Actually the sample interval is configurable down to 1 second as
opposed to one minute. Default value is 30 seconds.
Oracle OS watcher is especially useful for
Linux/UNIX-based RAC systems where monitoring the OS is important
for identifying CPU, RAM or network stress. Oracle OS Watcher may
invoke these popular UNIX/Linux utilities, depending on the platform
(Solaris, HP/UX, Linux and Tru64):
- vmstat
- iostat
- top
- netstat
- traceroute
Starting Oracle OS Watcher
(OSWatcher)
You can start Oracle OS Watcher with this
command, specifying the data collection interval (in seconds) and
the max number of hours to keep archive files. In this example we
submit the collector as a background job to collect every 5 minutes
and keep 24 hours of archive files, writing all messages to
oswatcher.log:
nohup
/u01/app/oracle/scripts/startOSW.sh 300 24 & >
/u01/app/oracle/scripts//oswatcher.log
Downloading OSWatcher
You can
download Oracle OSWatcher here:
Using Oracle OS Watcher requires knowledge of
UNIX and Linux C shell commends syntax, but it removes much of the
tedium from OS monitoring for those who are not licensed to use AWR
automatic OS statistics collection.
You can write your own vmstat collection
scripts very easily:
# run
vmstat and direct the output into the Oracle table . . .

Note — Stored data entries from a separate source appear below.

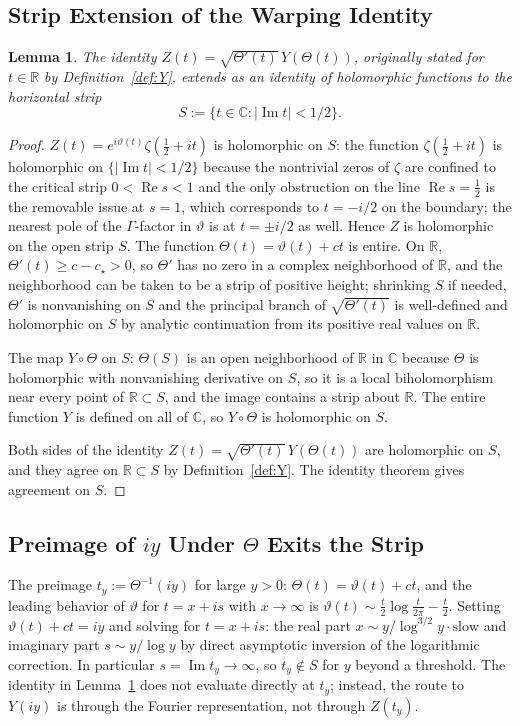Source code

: \documentclass[11pt,a4paper]{article}
\theoremstyle{plain}
\newtheorem{lemma}[theorem]{Lemma}
\theoremstyle{definition}
\newcommand{\R}{\mathbb{R}}
\newcommand{\C}{\mathbb{C}}
\DeclareMathOperator{\Real}{Re}
\DeclareMathOperator{\Imag}{Im}
\begin{document}
\subsection{Strip Extension of the Warping Identity}

\begin{lemma}\label{lem:strip}
The identity $Z(t)=\sqrt{\Theta'(t)}\,Y(\Theta(t))$, originally stated for $t\in\R$ by Definition~\ref{def:Y}, extends as an identity of holomorphic functions to the horizontal strip
\[
S:=\{t\in\C:|\Imag t|<1/2\}.
\]
\end{lemma}

\begin{proof}
$Z(t)=e^{i\vartheta(t)}\zeta(\tfrac12+it)$ is holomorphic on $S$: the function $\zeta(\tfrac12+it)$ is holomorphic on $\{|\Imag t|<1/2\}$ because the nontrivial zeros of $\zeta$ are confined to the critical strip $0<\Real s<1$ and the only obstruction on the line $\Real s=\tfrac12$ is the removable issue at $s=1$, which corresponds to $t=-i/2$ on the boundary; the nearest pole of the $\Gamma$-factor in $\vartheta$ is at $t=\pm i/2$ as well. Hence $Z$ is holomorphic on the open strip $S$. The function $\Theta(t)=\vartheta(t)+ct$ is entire. On $\R$, $\Theta'(t)\ge c-c_\star>0$, so $\Theta'$ has no zero in a complex neighborhood of $\R$, and the neighborhood can be taken to be a strip of positive height; shrinking $S$ if needed, $\Theta'$ is nonvanishing on $S$ and the principal branch of $\sqrt{\Theta'(t)}$ is well-defined and holomorphic on $S$ by analytic continuation from its positive real values on $\R$.

The map $Y\circ\Theta$ on $S$: $\Theta(S)$ is an open neighborhood of $\R$ in $\C$ because $\Theta$ is holomorphic with nonvanishing derivative on $S$, so it is a local biholomorphism near every point of $\R\subset S$, and the image contains a strip about $\R$. The entire function $Y$ is defined on all of $\C$, so $Y\circ\Theta$ is holomorphic on $S$.

Both sides of the identity $Z(t)=\sqrt{\Theta'(t)}\,Y(\Theta(t))$ are holomorphic on $S$, and they agree on $\R\subset S$ by Definition~\ref{def:Y}. The identity theorem gives agreement on $S$.
\end{proof}

\subsection{Preimage of $iy$ Under $\Theta$ Exits the Strip}

The preimage $t_y:=\Theta^{-1}(iy)$ for large $y>0$: $\Theta(t)=\vartheta(t)+ct$, and the leading behavior of $\vartheta$ for $t=x+is$ with $x\to\infty$ is $\vartheta(t)\sim\tfrac{t}{2}\log\tfrac{t}{2\pi}-\tfrac{t}{2}$. Setting $\vartheta(t)+ct=iy$ and solving for $t=x+is$: the real part $x\sim y/\log^{3/2}y\cdot\text{slow}$ and imaginary part $s\sim y/\log y$ by direct asymptotic inversion of the logarithmic correction. In particular $s=\Imag t_y\to\infty$, so $t_y\notin S$ for $y$ beyond a threshold. The identity in Lemma~\ref{lem:strip} does not evaluate directly at $t_y$; instead, the route to $Y(iy)$ is through the Fourier representation, not through $Z(t_y)$.
\end{document}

cat /tmp/msg$$|sed 1,3d | awk '{ printf("%s %s %s %s %s %s\n", $1,
$8, $9,
14, $15, $16) }' | while read RUNQUE PAGE_IN PAGE_OUT USER_CPU
SYSTEM_CPU
DLE_CPU
do
$ORACLE_HOME/bin/sqlplus -s perfstat/perfstat@testsys1<<EOF
insert into perfstat.stats\$vmstat
values (
sysdate,
$SAMPLE_TIME,
'$SERVER_NAME',
$RUNQUE,
$PAGE_IN,
$PAGE_OUT,
$USER_CPU,
$SYSTEM_CPU,
$IDLE_CPU,
0
);
EXIT
EOF
done
The OSWatcher utility captures performance metrics
of the database host, very similar to the Cluster Health Monitor.
While both tools are similar, they have their differences. The list
below highlights some of the variances between the two.
·
OSWatcher may not be able to collect
metrics when the system is under a very heavy CPU load while CHM will
still be able to gather the data.
·
CHM gathers data every second or every
5 seconds depending on the version. By default, OSWatcher gathers data
every minute. CHM provides more detail but OSWatcher requires less
storage space.
·
OSWatcher has an analyzer that can
create performance graphs covering a much longer timeframe than CHM's
GUI tool.
·
CHM lets the database administrator see
performance metrics for all nodes in the cluster while OSWatcher
analyzes one node at a time.
·
CHM runs on Windows but OSWatcher does
not. For Windows platforms, use CHM only.
·
OSWatcher contains data from
top,
netstat, and
traceroute that is missing
from CHM.
·
Since CHM is a managed cluster
resource, it starts automatically when Grid Infrastructure is started.
OSWatcher needs to be manually started although one can certainly
create a script to be used on server startup.
The CHM utility is preferred if one must be chosen
over the other, primarily due to the first bullet point above. That
being said, Oracle does recommend running both tools, if possible, to
take advantage of their individual strengths.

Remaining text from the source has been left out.